* Stored data *
********************
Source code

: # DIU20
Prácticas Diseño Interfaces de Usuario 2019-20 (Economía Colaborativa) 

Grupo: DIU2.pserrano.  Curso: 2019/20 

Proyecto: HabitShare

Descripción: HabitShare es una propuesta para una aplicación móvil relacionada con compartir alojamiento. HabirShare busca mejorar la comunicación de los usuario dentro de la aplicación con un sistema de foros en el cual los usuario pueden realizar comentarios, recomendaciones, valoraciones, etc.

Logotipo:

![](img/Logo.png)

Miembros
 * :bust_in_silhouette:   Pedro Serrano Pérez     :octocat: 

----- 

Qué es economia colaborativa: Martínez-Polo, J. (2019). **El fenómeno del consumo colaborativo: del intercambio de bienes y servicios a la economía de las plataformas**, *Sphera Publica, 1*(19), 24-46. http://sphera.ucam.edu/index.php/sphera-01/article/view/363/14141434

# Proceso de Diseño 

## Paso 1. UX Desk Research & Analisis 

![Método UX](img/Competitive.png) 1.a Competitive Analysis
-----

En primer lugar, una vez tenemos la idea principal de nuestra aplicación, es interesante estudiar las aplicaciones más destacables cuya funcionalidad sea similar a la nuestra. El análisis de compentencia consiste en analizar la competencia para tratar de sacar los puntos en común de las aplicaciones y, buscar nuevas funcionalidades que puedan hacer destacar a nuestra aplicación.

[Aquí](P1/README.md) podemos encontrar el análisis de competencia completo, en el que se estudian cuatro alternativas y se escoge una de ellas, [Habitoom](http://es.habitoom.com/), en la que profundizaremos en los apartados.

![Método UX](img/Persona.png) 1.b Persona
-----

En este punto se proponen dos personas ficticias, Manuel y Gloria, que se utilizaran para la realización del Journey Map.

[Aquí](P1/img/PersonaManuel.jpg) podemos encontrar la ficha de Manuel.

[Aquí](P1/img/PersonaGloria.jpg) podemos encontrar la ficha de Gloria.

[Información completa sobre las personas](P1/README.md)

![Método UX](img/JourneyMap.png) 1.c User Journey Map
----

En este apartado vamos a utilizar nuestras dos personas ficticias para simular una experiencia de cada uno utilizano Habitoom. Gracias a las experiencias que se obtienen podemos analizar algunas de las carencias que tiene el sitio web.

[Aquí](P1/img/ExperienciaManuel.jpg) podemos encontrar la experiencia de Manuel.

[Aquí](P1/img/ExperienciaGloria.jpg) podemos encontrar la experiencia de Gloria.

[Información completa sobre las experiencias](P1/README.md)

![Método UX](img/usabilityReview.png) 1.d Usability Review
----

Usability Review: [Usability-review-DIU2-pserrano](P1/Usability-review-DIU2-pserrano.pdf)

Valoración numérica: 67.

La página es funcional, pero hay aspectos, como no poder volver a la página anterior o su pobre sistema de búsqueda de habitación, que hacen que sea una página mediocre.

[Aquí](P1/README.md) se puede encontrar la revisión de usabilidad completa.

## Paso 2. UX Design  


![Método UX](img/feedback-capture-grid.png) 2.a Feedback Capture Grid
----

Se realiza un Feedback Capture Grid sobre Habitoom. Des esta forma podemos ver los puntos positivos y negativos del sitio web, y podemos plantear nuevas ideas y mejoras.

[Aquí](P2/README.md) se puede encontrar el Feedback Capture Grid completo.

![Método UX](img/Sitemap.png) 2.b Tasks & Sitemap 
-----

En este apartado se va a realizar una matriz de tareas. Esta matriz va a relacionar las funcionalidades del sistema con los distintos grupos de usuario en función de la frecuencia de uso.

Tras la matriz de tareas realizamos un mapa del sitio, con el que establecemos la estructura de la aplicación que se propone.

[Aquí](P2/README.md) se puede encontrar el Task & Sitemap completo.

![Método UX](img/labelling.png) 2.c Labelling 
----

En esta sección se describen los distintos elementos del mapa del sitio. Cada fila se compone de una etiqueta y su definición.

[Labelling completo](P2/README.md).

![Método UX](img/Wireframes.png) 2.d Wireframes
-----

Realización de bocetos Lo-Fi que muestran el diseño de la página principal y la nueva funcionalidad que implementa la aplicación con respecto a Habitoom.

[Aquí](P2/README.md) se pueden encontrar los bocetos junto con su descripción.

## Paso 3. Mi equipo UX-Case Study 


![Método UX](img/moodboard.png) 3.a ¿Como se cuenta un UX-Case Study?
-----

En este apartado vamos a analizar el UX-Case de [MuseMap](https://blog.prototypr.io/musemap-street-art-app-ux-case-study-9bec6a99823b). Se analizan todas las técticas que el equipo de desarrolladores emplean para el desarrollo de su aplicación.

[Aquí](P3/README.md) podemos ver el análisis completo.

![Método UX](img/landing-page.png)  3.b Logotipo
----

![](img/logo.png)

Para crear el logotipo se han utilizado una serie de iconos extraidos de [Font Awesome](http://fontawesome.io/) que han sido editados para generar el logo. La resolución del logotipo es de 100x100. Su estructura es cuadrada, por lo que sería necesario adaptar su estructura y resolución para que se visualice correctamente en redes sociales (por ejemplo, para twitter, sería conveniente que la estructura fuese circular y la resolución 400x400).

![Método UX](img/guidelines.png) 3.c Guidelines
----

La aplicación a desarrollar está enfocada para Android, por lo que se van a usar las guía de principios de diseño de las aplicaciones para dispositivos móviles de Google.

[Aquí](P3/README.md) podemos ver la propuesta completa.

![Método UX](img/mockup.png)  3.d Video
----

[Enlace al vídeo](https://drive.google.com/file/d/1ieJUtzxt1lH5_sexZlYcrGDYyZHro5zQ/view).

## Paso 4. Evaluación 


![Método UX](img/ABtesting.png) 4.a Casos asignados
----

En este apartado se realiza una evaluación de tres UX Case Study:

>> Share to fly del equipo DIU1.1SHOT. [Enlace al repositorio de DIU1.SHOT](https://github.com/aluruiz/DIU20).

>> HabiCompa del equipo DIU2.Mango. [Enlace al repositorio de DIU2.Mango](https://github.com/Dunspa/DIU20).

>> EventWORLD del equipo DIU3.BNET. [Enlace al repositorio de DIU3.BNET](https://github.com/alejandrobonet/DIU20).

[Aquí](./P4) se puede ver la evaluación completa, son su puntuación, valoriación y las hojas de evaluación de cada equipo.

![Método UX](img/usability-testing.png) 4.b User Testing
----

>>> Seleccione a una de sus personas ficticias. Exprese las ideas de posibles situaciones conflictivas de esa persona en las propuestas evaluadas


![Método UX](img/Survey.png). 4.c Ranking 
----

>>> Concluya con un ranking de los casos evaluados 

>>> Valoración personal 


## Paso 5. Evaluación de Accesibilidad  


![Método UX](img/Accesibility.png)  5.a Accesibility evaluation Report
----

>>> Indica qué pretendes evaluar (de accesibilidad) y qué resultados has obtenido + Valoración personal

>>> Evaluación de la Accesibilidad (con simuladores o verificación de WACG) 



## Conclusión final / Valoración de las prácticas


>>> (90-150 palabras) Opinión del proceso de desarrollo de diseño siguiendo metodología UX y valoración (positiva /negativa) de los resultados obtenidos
********************
* WHAT NEEDS TO BE DONE *
Scan the records for the string "Manuel" and show every line that contains it.

* ANSWER FOR THIS EXERCISE *
En este punto se proponen dos personas ficticias, Manuel y Gloria, que se utilizaran para la realización del Journey Map.
[Aquí](P1/img/PersonaManuel.jpg) podemos encontrar la ficha de Manuel.
[Aquí](P1/img/ExperienciaManuel.jpg) podemos encontrar la experiencia de Manuel.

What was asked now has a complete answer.